**WHAT IS NEEDED:** Look through the data for the string "localhost". Copy every line where it is found.

**EXERCISE INPUTS:**

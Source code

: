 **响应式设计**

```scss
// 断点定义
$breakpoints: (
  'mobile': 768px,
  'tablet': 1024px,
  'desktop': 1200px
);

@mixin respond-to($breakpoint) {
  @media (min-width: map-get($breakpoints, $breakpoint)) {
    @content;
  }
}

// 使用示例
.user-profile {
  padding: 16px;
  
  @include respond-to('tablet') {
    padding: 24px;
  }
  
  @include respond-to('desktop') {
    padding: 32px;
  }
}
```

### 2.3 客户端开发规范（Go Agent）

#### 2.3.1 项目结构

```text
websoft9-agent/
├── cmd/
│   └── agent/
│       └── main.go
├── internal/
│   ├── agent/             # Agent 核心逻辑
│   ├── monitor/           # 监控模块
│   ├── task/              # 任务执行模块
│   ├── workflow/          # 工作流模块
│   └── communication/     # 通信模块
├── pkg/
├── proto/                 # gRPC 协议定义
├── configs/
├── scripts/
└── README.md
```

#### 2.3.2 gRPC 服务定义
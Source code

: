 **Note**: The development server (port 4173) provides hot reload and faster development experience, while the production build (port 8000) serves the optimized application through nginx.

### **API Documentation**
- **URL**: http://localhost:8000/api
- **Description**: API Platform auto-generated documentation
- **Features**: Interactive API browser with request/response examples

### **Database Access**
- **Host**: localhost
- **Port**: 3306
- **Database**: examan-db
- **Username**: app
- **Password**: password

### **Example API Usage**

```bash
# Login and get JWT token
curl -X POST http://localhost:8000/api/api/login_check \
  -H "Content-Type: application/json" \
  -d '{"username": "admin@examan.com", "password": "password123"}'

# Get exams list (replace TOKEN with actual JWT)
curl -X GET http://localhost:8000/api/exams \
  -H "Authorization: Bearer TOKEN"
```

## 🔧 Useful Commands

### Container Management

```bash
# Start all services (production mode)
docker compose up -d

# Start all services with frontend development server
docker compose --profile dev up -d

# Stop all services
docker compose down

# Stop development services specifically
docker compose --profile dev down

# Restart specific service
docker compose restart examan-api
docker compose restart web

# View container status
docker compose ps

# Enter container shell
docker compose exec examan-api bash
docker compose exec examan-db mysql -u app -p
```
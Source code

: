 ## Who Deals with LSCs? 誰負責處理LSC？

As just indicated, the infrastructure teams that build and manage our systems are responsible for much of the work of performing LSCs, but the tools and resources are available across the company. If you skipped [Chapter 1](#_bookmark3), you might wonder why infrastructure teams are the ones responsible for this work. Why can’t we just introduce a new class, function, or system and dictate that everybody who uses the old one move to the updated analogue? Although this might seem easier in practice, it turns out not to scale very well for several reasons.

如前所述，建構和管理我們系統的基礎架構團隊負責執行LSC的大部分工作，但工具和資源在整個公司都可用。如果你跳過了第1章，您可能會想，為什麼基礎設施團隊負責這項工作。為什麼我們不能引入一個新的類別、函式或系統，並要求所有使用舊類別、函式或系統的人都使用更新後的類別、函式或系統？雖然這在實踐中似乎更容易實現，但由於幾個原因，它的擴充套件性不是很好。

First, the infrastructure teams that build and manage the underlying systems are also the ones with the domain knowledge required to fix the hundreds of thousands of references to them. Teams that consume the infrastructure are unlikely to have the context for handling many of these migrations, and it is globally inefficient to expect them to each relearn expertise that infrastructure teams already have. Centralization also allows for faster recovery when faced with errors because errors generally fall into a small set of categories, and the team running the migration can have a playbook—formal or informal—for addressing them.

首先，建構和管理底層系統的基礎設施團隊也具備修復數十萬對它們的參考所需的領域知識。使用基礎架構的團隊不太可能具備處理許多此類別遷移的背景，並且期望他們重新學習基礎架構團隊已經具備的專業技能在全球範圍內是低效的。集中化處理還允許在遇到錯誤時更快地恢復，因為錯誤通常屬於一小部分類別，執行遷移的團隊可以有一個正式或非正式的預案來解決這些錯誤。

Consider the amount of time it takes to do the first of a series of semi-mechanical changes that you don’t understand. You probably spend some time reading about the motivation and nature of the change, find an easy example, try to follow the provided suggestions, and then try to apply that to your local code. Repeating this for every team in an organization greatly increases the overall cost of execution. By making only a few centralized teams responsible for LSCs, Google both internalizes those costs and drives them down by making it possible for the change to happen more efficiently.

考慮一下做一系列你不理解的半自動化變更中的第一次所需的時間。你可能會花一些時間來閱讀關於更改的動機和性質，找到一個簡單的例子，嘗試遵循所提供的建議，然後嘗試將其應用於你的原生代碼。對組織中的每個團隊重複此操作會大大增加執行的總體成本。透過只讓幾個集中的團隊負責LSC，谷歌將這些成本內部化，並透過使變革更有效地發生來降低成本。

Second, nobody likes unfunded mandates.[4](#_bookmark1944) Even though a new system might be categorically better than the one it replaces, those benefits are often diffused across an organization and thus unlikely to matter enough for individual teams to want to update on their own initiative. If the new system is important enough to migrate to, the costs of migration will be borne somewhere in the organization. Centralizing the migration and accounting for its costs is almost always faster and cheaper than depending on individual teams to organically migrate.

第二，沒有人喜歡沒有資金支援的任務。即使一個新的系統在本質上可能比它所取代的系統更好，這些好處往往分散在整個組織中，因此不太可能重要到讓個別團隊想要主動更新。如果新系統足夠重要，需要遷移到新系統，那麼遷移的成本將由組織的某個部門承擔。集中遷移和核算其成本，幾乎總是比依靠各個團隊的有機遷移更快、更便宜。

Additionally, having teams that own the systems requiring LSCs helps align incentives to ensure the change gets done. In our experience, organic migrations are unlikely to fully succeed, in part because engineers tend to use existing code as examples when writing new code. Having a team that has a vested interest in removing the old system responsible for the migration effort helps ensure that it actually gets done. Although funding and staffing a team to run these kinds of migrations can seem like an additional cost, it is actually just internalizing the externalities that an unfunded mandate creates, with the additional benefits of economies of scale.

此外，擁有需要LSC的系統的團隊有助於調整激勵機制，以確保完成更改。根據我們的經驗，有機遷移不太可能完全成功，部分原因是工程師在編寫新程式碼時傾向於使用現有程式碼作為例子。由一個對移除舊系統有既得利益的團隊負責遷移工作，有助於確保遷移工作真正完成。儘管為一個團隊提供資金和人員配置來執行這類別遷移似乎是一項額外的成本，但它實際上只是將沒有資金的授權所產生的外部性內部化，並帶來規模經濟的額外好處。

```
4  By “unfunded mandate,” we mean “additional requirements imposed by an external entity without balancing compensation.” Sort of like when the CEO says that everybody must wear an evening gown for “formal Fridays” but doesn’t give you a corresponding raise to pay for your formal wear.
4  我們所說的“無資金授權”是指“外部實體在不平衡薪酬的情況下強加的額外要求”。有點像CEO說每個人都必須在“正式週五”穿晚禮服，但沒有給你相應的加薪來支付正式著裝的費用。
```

**TASK RESPONSE:**
- **URL**: http://localhost:8000/api
- **Host**: localhost
curl -X POST http://localhost:8000/api/api/login_check \
curl -X GET http://localhost:8000/api/exams \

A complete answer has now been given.